REQUIRED WORK: Print each entry below precisely as shown.

Segment Start: ENTRIES SUPPLIED

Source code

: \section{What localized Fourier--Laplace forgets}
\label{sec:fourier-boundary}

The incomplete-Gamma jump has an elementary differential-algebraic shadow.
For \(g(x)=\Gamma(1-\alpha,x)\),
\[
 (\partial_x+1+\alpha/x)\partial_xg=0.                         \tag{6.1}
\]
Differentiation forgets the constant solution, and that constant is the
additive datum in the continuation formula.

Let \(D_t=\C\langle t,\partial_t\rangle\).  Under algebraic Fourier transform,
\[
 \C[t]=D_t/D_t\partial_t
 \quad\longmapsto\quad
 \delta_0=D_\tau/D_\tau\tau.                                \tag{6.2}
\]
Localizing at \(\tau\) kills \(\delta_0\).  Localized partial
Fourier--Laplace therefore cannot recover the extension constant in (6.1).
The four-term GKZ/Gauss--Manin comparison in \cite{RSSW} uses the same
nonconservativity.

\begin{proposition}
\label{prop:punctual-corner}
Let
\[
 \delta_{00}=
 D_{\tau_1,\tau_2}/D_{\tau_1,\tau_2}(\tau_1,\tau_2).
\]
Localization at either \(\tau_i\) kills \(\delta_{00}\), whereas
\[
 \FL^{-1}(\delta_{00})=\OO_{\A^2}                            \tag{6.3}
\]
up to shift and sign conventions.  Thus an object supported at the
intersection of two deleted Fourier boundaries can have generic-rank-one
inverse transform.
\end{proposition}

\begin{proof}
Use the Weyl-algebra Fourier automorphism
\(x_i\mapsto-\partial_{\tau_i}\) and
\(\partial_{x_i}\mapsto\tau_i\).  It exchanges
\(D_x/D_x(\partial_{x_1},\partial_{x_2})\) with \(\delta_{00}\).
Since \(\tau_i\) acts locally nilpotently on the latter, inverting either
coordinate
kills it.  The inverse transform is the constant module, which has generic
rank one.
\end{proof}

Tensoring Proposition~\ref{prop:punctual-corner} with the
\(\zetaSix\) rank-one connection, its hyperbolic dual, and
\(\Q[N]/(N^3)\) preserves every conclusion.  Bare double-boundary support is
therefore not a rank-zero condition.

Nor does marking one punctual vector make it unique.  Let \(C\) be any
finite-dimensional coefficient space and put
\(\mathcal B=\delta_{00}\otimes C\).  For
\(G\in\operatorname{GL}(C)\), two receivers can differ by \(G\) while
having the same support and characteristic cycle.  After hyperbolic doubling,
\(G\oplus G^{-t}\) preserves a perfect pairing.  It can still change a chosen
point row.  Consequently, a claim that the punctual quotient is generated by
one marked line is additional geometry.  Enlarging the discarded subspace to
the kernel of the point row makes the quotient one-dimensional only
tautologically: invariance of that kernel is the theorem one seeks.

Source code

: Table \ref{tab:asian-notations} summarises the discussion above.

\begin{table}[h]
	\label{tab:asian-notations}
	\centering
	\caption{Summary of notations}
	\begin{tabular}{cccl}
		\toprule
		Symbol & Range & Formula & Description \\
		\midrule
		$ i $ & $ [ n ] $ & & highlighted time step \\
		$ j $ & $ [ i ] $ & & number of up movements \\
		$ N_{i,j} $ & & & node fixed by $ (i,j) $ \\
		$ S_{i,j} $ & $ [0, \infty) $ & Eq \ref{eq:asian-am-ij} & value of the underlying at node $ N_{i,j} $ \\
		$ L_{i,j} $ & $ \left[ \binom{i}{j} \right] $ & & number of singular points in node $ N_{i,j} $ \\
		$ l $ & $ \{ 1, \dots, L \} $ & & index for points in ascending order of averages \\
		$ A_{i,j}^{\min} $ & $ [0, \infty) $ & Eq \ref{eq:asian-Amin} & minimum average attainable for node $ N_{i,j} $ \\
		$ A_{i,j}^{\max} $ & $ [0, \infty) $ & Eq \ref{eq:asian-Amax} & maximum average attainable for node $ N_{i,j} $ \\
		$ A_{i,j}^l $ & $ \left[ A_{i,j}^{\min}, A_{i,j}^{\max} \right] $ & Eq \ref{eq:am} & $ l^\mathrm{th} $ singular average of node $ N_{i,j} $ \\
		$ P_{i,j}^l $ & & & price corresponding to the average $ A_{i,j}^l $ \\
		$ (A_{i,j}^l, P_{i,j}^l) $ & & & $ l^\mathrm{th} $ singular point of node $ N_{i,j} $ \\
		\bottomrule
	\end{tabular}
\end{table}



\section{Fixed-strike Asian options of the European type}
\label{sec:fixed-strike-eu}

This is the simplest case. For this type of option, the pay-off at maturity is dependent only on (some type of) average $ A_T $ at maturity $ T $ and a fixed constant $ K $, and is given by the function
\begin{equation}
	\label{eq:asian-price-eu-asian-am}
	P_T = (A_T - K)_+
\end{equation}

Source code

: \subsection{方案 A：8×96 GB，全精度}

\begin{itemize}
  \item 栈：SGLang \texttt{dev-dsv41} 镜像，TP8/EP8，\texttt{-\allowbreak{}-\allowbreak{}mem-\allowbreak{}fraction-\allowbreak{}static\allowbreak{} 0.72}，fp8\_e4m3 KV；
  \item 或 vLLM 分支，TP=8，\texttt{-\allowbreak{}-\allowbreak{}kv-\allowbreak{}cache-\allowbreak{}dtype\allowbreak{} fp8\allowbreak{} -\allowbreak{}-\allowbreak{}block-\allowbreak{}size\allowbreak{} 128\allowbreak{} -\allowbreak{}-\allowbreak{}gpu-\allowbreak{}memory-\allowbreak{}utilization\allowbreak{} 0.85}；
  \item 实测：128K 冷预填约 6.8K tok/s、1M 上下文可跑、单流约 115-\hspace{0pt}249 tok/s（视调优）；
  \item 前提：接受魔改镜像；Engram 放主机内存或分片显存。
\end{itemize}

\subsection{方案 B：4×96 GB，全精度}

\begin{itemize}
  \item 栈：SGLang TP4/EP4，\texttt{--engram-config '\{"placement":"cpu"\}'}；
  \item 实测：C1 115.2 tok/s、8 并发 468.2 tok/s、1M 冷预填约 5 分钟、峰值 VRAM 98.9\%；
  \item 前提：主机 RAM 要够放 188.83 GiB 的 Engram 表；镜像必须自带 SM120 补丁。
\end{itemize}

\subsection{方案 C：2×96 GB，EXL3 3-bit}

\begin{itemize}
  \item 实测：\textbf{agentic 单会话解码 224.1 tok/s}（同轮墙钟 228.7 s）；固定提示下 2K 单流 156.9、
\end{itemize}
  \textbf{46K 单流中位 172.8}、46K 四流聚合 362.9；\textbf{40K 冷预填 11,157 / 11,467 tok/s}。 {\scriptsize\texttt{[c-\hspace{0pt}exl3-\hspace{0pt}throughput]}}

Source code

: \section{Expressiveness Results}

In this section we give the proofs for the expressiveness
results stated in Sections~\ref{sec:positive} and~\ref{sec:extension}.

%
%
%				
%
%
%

Segment End: ENTRIES SUPPLIED

OUTPUT OF THE EXERCISE:
Source code

: \section{What localized Fourier--Laplace forgets}
\label{sec:fourier-boundary}

The incomplete-Gamma jump has an elementary differential-algebraic shadow.
For \(g(x)=\Gamma(1-\alpha,x)\),
\[
 (\partial_x+1+\alpha/x)\partial_xg=0.                         \tag{6.1}
\]
Differentiation forgets the constant solution, and that constant is the
additive datum in the continuation formula.

Let \(D_t=\C\langle t,\partial_t\rangle\).  Under algebraic Fourier transform,
\[
 \C[t]=D_t/D_t\partial_t
 \quad\longmapsto\quad
 \delta_0=D_\tau/D_\tau\tau.                                \tag{6.2}
\]
Localizing at \(\tau\) kills \(\delta_0\).  Localized partial
Fourier--Laplace therefore cannot recover the extension constant in (6.1).
The four-term GKZ/Gauss--Manin comparison in \cite{RSSW} uses the same
nonconservativity.

\begin{proposition}
\label{prop:punctual-corner}
Let
\[
 \delta_{00}=
 D_{\tau_1,\tau_2}/D_{\tau_1,\tau_2}(\tau_1,\tau_2).
\]
Localization at either \(\tau_i\) kills \(\delta_{00}\), whereas
\[
 \FL^{-1}(\delta_{00})=\OO_{\A^2}                            \tag{6.3}
\]
up to shift and sign conventions.  Thus an object supported at the
intersection of two deleted Fourier boundaries can have generic-rank-one
inverse transform.
\end{proposition}

\begin{proof}
Use the Weyl-algebra Fourier automorphism
\(x_i\mapsto-\partial_{\tau_i}\) and
\(\partial_{x_i}\mapsto\tau_i\).  It exchanges
\(D_x/D_x(\partial_{x_1},\partial_{x_2})\) with \(\delta_{00}\).
Since \(\tau_i\) acts locally nilpotently on the latter, inverting either
coordinate
kills it.  The inverse transform is the constant module, which has generic
rank one.
\end{proof}

Tensoring Proposition~\ref{prop:punctual-corner} with the
\(\zetaSix\) rank-one connection, its hyperbolic dual, and
\(\Q[N]/(N^3)\) preserves every conclusion.  Bare double-boundary support is
therefore not a rank-zero condition.

Nor does marking one punctual vector make it unique.  Let \(C\) be any
finite-dimensional coefficient space and put
\(\mathcal B=\delta_{00}\otimes C\).  For
\(G\in\operatorname{GL}(C)\), two receivers can differ by \(G\) while
having the same support and characteristic cycle.  After hyperbolic doubling,
\(G\oplus G^{-t}\) preserves a perfect pairing.  It can still change a chosen
point row.  Consequently, a claim that the punctual quotient is generated by
one marked line is additional geometry.  Enlarging the discarded subspace to
the kernel of the point row makes the quotient one-dimensional only
tautologically: invariance of that kernel is the theorem one seeks.

Source code

: Table \ref{tab:asian-notations} summarises the discussion above.

\begin{table}[h]
	\label{tab:asian-notations}
	\centering
	\caption{Summary of notations}
	\begin{tabular}{cccl}
		\toprule
		Symbol & Range & Formula & Description \\
		\midrule
		$ i $ & $ [ n ] $ & & highlighted time step \\
		$ j $ & $ [ i ] $ & & number of up movements \\
		$ N_{i,j} $ & & & node fixed by $ (i,j) $ \\
		$ S_{i,j} $ & $ [0, \infty) $ & Eq \ref{eq:asian-am-ij} & value of the underlying at node $ N_{i,j} $ \\
		$ L_{i,j} $ & $ \left[ \binom{i}{j} \right] $ & & number of singular points in node $ N_{i,j} $ \\
		$ l $ & $ \{ 1, \dots, L \} $ & & index for points in ascending order of averages \\
		$ A_{i,j}^{\min} $ & $ [0, \infty) $ & Eq \ref{eq:asian-Amin} & minimum average attainable for node $ N_{i,j} $ \\
		$ A_{i,j}^{\max} $ & $ [0, \infty) $ & Eq \ref{eq:asian-Amax} & maximum average attainable for node $ N_{i,j} $ \\
		$ A_{i,j}^l $ & $ \left[ A_{i,j}^{\min}, A_{i,j}^{\max} \right] $ & Eq \ref{eq:am} & $ l^\mathrm{th} $ singular average of node $ N_{i,j} $ \\
		$ P_{i,j}^l $ & & & price corresponding to the average $ A_{i,j}^l $ \\
		$ (A_{i,j}^l, P_{i,j}^l) $ & & & $ l^\mathrm{th} $ singular point of node $ N_{i,j} $ \\
		\bottomrule
	\end{tabular}
\end{table}



\section{Fixed-strike Asian options of the European type}
\label{sec:fixed-strike-eu}

This is the simplest case. For this type of option, the pay-off at maturity is dependent only on (some type of) average $ A_T $ at maturity $ T $ and a fixed constant $ K $, and is given by the function
\begin{equation}
	\label{eq:asian-price-eu-asian-am}
	P_T = (A_T - K)_+
\end{equation}

Source code

: \subsection{方案 A：8×96 GB，全精度}

\begin{itemize}
  \item 栈：SGLang \texttt{dev-dsv41} 镜像，TP8/EP8，\texttt{-\allowbreak{}-\allowbreak{}mem-\allowbreak{}fraction-\allowbreak{}static\allowbreak{} 0.72}，fp8\_e4m3 KV；
  \item 或 vLLM 分支，TP=8，\texttt{-\allowbreak{}-\allowbreak{}kv-\allowbreak{}cache-\allowbreak{}dtype\allowbreak{} fp8\allowbreak{} -\allowbreak{}-\allowbreak{}block-\allowbreak{}size\allowbreak{} 128\allowbreak{} -\allowbreak{}-\allowbreak{}gpu-\allowbreak{}memory-\allowbreak{}utilization\allowbreak{} 0.85}；
  \item 实测：128K 冷预填约 6.8K tok/s、1M 上下文可跑、单流约 115-\hspace{0pt}249 tok/s（视调优）；
  \item 前提：接受魔改镜像；Engram 放主机内存或分片显存。
\end{itemize}

\subsection{方案 B：4×96 GB，全精度}

\begin{itemize}
  \item 栈：SGLang TP4/EP4，\texttt{--engram-config '\{"placement":"cpu"\}'}；
  \item 实测：C1 115.2 tok/s、8 并发 468.2 tok/s、1M 冷预填约 5 分钟、峰值 VRAM 98.9\%；
  \item 前提：主机 RAM 要够放 188.83 GiB 的 Engram 表；镜像必须自带 SM120 补丁。
\end{itemize}

\subsection{方案 C：2×96 GB，EXL3 3-bit}

\begin{itemize}
  \item 实测：\textbf{agentic 单会话解码 224.1 tok/s}（同轮墙钟 228.7 s）；固定提示下 2K 单流 156.9、
\end{itemize}
  \textbf{46K 单流中位 172.8}、46K 四流聚合 362.9；\textbf{40K 冷预填 11,157 / 11,467 tok/s}。 {\scriptsize\texttt{[c-\hspace{0pt}exl3-\hspace{0pt}throughput]}}

Source code

: \section{Expressiveness Results}

In this section we give the proofs for the expressiveness
results stated in Sections~\ref{sec:positive} and~\ref{sec:extension}.

%
%
%				
%
%
%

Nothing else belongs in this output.